Assignment: Below are the records; pull every line that includes "note".

Dataset entries Block Start

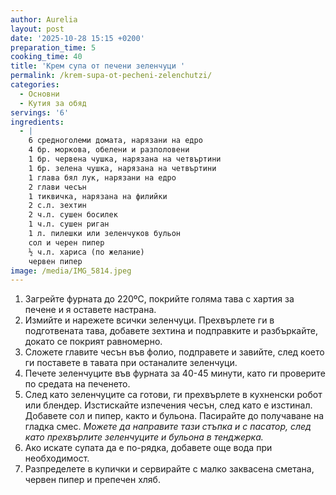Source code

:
 ```yaml
---
author: Aurelia
layout: post
date: '2025-10-28 15:15 +0200'
preparation_time: 5
cooking_time: 40
title: 'Крем супа от печени зеленчуци '
permalink: /krem-supa-ot-pecheni-zelenchutzi/
categories:
  - Основни
  - Кутия за обяд
servings: '6'
ingredients:
  - |
    6 средноголеми домата, нарязани на едро
    4 бр. моркова, обелени и разполовени
    1 бр. червена чушка, нарязана на четвъртини
    1 бр. зелена чушка, нарязана на четвъртини
    1 глава бял лук, нарязани на едро
    2 глави чесън
    1 тиквичка, нарязана на филийки
    2 с.л. зехтин
    2 ч.л. сушен босилек
    1 ч.л. сушен риган
    1 л. пилешки или зеленчуков бульон
    сол и черен пипер
    ½ ч.л. хариса (по желание)
    червен пипер
image: /media/IMG_5814.jpeg
---
```

1. Загрейте фурната до 220ºC, покрийте голяма тава с хартия за печене и я оставете настрана.
2. Измийте и нарежете всички зеленчуци. Прехвърлете ги в подготвената тава, добавете зехтина и подправките и разбъркайте, докато се покрият равномерно.
3. Сложете главите чесън във фолио, подправете и завийте, след което ги поставете в тавата при останалите зеленчуци.
4. Печете зеленчуците във фурната за 40-45 минути, като ги проверите по средата на печенето.
5. След като зеленчуците са готови, ги прехвърлете в кухненски робот или блендер. Изстискайте изпечения чесън, след като е изстинал. Добавете сол и пипер, както и бульона. Пасирайте до получаване на гладка смес. _Можете да направите тази стъпка и с пасатор, след като прехвърлите зеленчуците и бульона в тенджерка._
6. Ако искате супата да е по-рядка, добавете още вода при необходимост.
7. Разпределете в купички и сервирайте с малко заквасена сметана, червен пипер и препечен хляб.
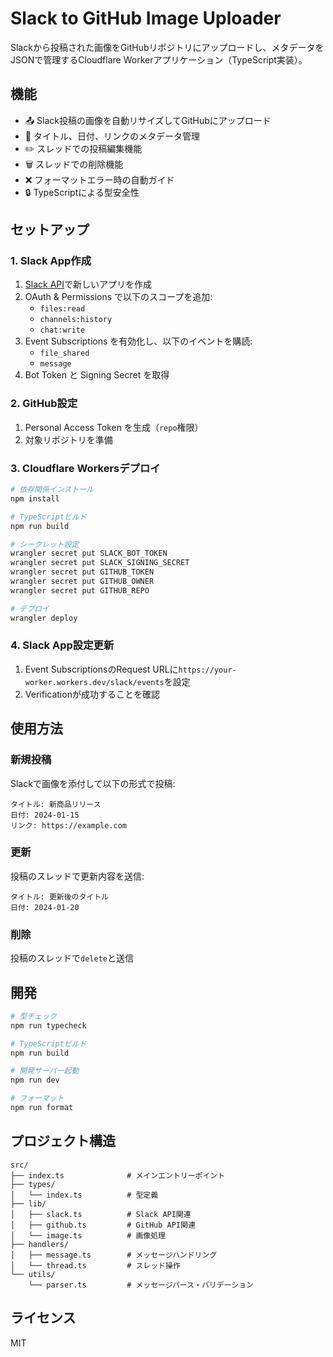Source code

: # Slack to GitHub Image Uploader

Slackから投稿された画像をGitHubリポジトリにアップロードし、メタデータをJSONで管理するCloudflare Workerアプリケーション（TypeScript実装）。

## 機能

- 📤 Slack投稿の画像を自動リサイズしてGitHubにアップロード
- 📝 タイトル、日付、リンクのメタデータ管理
- ✏️ スレッドでの投稿編集機能
- 🗑️ スレッドでの削除機能
- ❌ フォーマットエラー時の自動ガイド
- 🔒 TypeScriptによる型安全性

## セットアップ

### 1. Slack App作成

1. [Slack API](https://api.slack.com/apps)で新しいアプリを作成
2. OAuth & Permissions で以下のスコープを追加:
   - `files:read`
   - `channels:history`
   - `chat:write`
3. Event Subscriptions を有効化し、以下のイベントを購読:
   - `file_shared`
   - `message`
4. Bot Token と Signing Secret を取得

### 2. GitHub設定

1. Personal Access Token を生成（`repo`権限）
2. 対象リポジトリを準備

### 3. Cloudflare Workersデプロイ

```bash
# 依存関係インストール
npm install

# TypeScriptビルド
npm run build

# シークレット設定
wrangler secret put SLACK_BOT_TOKEN
wrangler secret put SLACK_SIGNING_SECRET
wrangler secret put GITHUB_TOKEN
wrangler secret put GITHUB_OWNER
wrangler secret put GITHUB_REPO

# デプロイ
wrangler deploy
```

### 4. Slack App設定更新

1. Event SubscriptionsのRequest URLに`https://your-worker.workers.dev/slack/events`を設定
2. Verificationが成功することを確認

## 使用方法

### 新規投稿

Slackで画像を添付して以下の形式で投稿:

```
タイトル: 新商品リリース
日付: 2024-01-15
リンク: https://example.com
```

### 更新

投稿のスレッドで更新内容を送信:

```
タイトル: 更新後のタイトル
日付: 2024-01-20
```

### 削除

投稿のスレッドで`delete`と送信

## 開発

```bash
# 型チェック
npm run typecheck

# TypeScriptビルド
npm run build

# 開発サーバー起動
npm run dev

# フォーマット
npm run format
```

## プロジェクト構造

```
src/
├── index.ts              # メインエントリーポイント
├── types/
│   └── index.ts          # 型定義
├── lib/
│   ├── slack.ts          # Slack API関連
│   ├── github.ts         # GitHub API関連
│   └── image.ts          # 画像処理
├── handlers/
│   ├── message.ts        # メッセージハンドリング
│   └── thread.ts         # スレッド操作
└── utils/
    └── parser.ts         # メッセージパース・バリデーション
```

## ライセンス

MIT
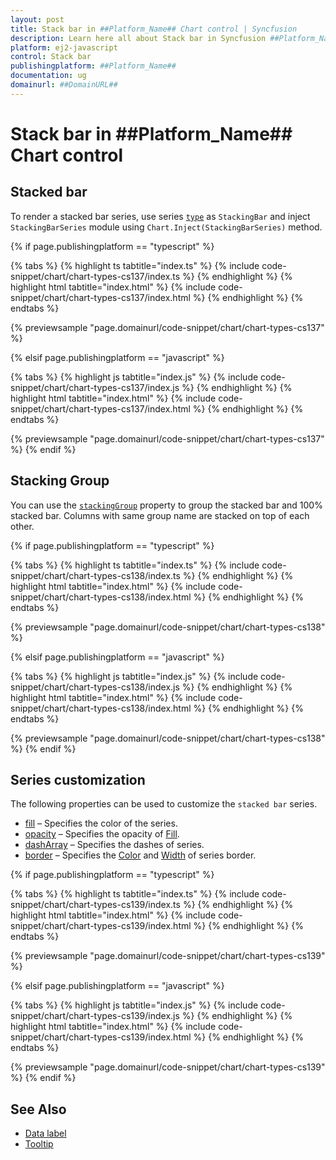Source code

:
 ```yaml
---
layout: post
title: Stack bar in ##Platform_Name## Chart control | Syncfusion
description: Learn here all about Stack bar in Syncfusion ##Platform_Name## Chart control of Syncfusion Essential JS 2 and more.
platform: ej2-javascript
control: Stack bar 
publishingplatform: ##Platform_Name##
documentation: ug
domainurl: ##DomainURL##
---
```

# Stack bar in ##Platform_Name## Chart control

## Stacked bar

To render a stacked bar series, use series [`type`](../api/chart/seriesModel/#type-string) as `StackingBar` and inject `StackingBarSeries` module using `Chart.Inject(StackingBarSeries)` method.

{% if page.publishingplatform == "typescript" %}

 {% tabs %}
{% highlight ts tabtitle="index.ts" %}
{% include code-snippet/chart/chart-types-cs137/index.ts %}
{% endhighlight %}
{% highlight html tabtitle="index.html" %}
{% include code-snippet/chart/chart-types-cs137/index.html %}
{% endhighlight %}
{% endtabs %}
        
{% previewsample "page.domainurl/code-snippet/chart/chart-types-cs137" %}

{% elsif page.publishingplatform == "javascript" %}

{% tabs %}
{% highlight js tabtitle="index.js" %}
{% include code-snippet/chart/chart-types-cs137/index.js %}
{% endhighlight %}
{% highlight html tabtitle="index.html" %}
{% include code-snippet/chart/chart-types-cs137/index.html %}
{% endhighlight %}
{% endtabs %}

{% previewsample "page.domainurl/code-snippet/chart/chart-types-cs137" %}
{% endif %}

## Stacking Group

You can use the [`stackingGroup`](../api/chart/series/#stackinggroup-string) property to group the stacked bar and 100% stacked bar. Columns with same group name are stacked on top of each other.

{% if page.publishingplatform == "typescript" %}

 {% tabs %}
{% highlight ts tabtitle="index.ts" %}
{% include code-snippet/chart/chart-types-cs138/index.ts %}
{% endhighlight %}
{% highlight html tabtitle="index.html" %}
{% include code-snippet/chart/chart-types-cs138/index.html %}
{% endhighlight %}
{% endtabs %}
        
{% previewsample "page.domainurl/code-snippet/chart/chart-types-cs138" %}

{% elsif page.publishingplatform == "javascript" %}

{% tabs %}
{% highlight js tabtitle="index.js" %}
{% include code-snippet/chart/chart-types-cs138/index.js %}
{% endhighlight %}
{% highlight html tabtitle="index.html" %}
{% include code-snippet/chart/chart-types-cs138/index.html %}
{% endhighlight %}
{% endtabs %}

{% previewsample "page.domainurl/code-snippet/chart/chart-types-cs138" %}
{% endif %}

## Series customization

The following properties can be used to customize the `stacked bar` series.

* [fill](../api/chart/seriesModel/#fill) – Specifies the color of the series.
* [opacity](../api/chart/seriesModel/#opacity) – Specifies the opacity of [Fill](../api/chart/seriesModel/#fill).
* [dashArray](../api/chart/seriesModel/#dasharray) – Specifies the dashes of series.
* [border](../api/chart/borderModel/#properties) – Specifies the [Color](../api/chart/borderModel/#color) and [Width](../api/chart/borderModel/#width) of series border.

{% if page.publishingplatform == "typescript" %}

 {% tabs %}
{% highlight ts tabtitle="index.ts" %}
{% include code-snippet/chart/chart-types-cs139/index.ts %}
{% endhighlight %}
{% highlight html tabtitle="index.html" %}
{% include code-snippet/chart/chart-types-cs139/index.html %}
{% endhighlight %}
{% endtabs %}
        
{% previewsample "page.domainurl/code-snippet/chart/chart-types-cs139" %}

{% elsif page.publishingplatform == "javascript" %}

{% tabs %}
{% highlight js tabtitle="index.js" %}
{% include code-snippet/chart/chart-types-cs139/index.js %}
{% endhighlight %}
{% highlight html tabtitle="index.html" %}
{% include code-snippet/chart/chart-types-cs139/index.html %}
{% endhighlight %}
{% endtabs %}

{% previewsample "page.domainurl/code-snippet/chart/chart-types-cs139" %}
{% endif %}

## See Also

* [Data label](../data-labels/)
* [Tooltip](../tool-tip/)
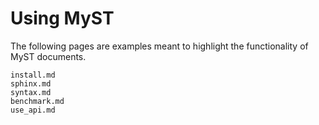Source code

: # Using MyST

The following pages are examples meant to highlight the functionality of
MyST documents.

```{toctree}
install.md
sphinx.md
syntax.md
benchmark.md
use_api.md
```

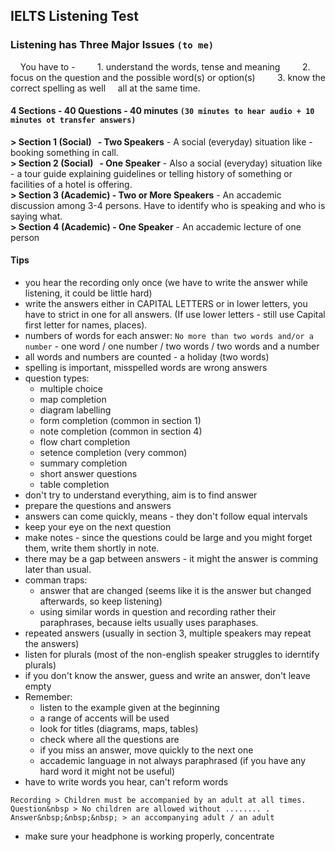 ## **IELTS Listening Test**
### **Listening has Three Major Issues** `(to me)`
&nbsp;&nbsp;&nbsp;&nbsp;You have to -
&nbsp;&nbsp;&nbsp;&nbsp;&nbsp;&nbsp;&nbsp;&nbsp;1. understand the words, tense and meaning
&nbsp;&nbsp;&nbsp;&nbsp;&nbsp;&nbsp;&nbsp;&nbsp;2. focus on the question and the possible word(s) or option(s)
&nbsp;&nbsp;&nbsp;&nbsp;&nbsp;&nbsp;&nbsp;&nbsp;3. know the correct spelling as well
&nbsp;&nbsp;&nbsp;&nbsp;all at the same time.
#### **4 Sections - 40 Questions - 40 minutes `(30 minutes to hear audio + 10 minutes ot transfer answers)`**
**> Section 1 (Social) &nbsp;&nbsp;- Two Speakers** - A social (everyday) situation like - booking something in call.<br>
**> Section 2 (Social) &nbsp;&nbsp;- One Speaker** - Also a social (everyday) situation like - a tour guide explaining guidelines or telling history of something or facilities of a hotel is offering.<br>
**> Section 3 (Academic) - Two or More Speakers** - An accademic discussion among 3-4 persons. Have to identify who is speaking and who is saying what.<br>
**> Section 4 (Academic) - One Speaker** - An accademic lecture of one person

#### **Tips**
- you hear the recording only once (we have to write the answer while listening, it could be little hard)
- write the answers either in CAPITAL LETTERS or in lower letters, you have to strict in one for all answers. (If use lower letters - still use Capital first letter for names, places).
- numbers of words for each answer: `No more than two words and/or a number` - one word / one number / two words / two words and a number
- all words and numbers are counted - a holiday (two words)
- spelling is important, misspelled words are wrong answers
- question types:
    - multiple choice
    - map completion
    - diagram labelling
    - form completion (common in section 1)
    - note completion (common in section 4)
    - flow chart completion
    - setence completion (very common)
    - summary completion
    - short answer questions
    - table completion
- don't try to understand everything, aim is to find answer
- prepare the questions and answers
- answers can come quickly, means - they don't follow equal intervals
- keep your eye on the next question
- make notes - since the questions could be large and you might forget them, write them shortly in note.
- there may be a gap between answers - it might the answer is comming later than usual.
- comman traps:
    - answer that are changed (seems like it is the answer but changed afterwards, so keep listening)
    - using similar words in question and recording rather their paraphrases, because ielts usually uses paraphases.
- repeated answers (usually in section 3, multiple speakers may repeat the answers)
- listen for plurals (most of the non-english speaker struggles to iderntify plurals)
- if you don't know the answer, guess and write an answer, don't leave empty
- Remember:
    - listen to the example given at the beginning
    - a range of accents will be used
    - look for titles (diagrams, maps, tables)
    - check where all the questions are
    - if you miss an answer, move quickly to the next one
    - accademic language in not always paraphrased (if you have any hard word it might not be useful)
- have to write words you hear, can't reform words
```
Recording > Children must be accompanied by an adult at all times.
Question&nbsp > No children are allowed without ........ .
Answer&nbsp;&nbsp;&nbsp; > an accompanying adult / an adult
```
- make sure your headphone is working properly, concentrate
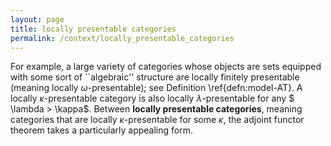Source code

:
 ```yaml
---
layout: page
title: locally presentable categories
permalink: /context/locally_presentable_categories
---
```

For example, a large variety of categories whose objects are sets equipped with some sort of ``algebraic'' structure are locally finitely presentable (meaning locally $\omega$-presentable); see Definition \ref{defn:model-AT}. A locally $\kappa$-presentable category is also locally $\lambda$-presentable for any $ \lambda > \kappa$. Between **locally presentable categories**, meaning categories that are locally $\kappa$-presentable for some $\kappa$, the adjoint functor theorem takes a particularly appealing form.
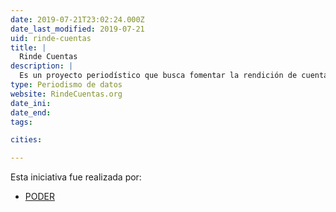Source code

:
 ```yaml
---
date: 2019-07-21T23:02:24.000Z
date_last_modified: 2019-07-21
uid: rinde-cuentas
title: |
  Rinde Cuentas
description: |
  Es un proyecto periodístico que busca fomentar la rendición de cuentas empresarial y mostrar el fenómeno de la captura de estado a través de periodismo de datos e investigación.
type: Periodismo de datos
website: RindeCuentas.org
date_ini: 
date_end: 
tags:

cities: 

---
```


Esta iniciativa fue realizada por:

- [PODER](/organizaciones/project-poder)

Dataset entries Block End

Result of the task:
    - note completion (common in section 4)
- make notes - since the questions could be large and you might forget them, write them shortly in note.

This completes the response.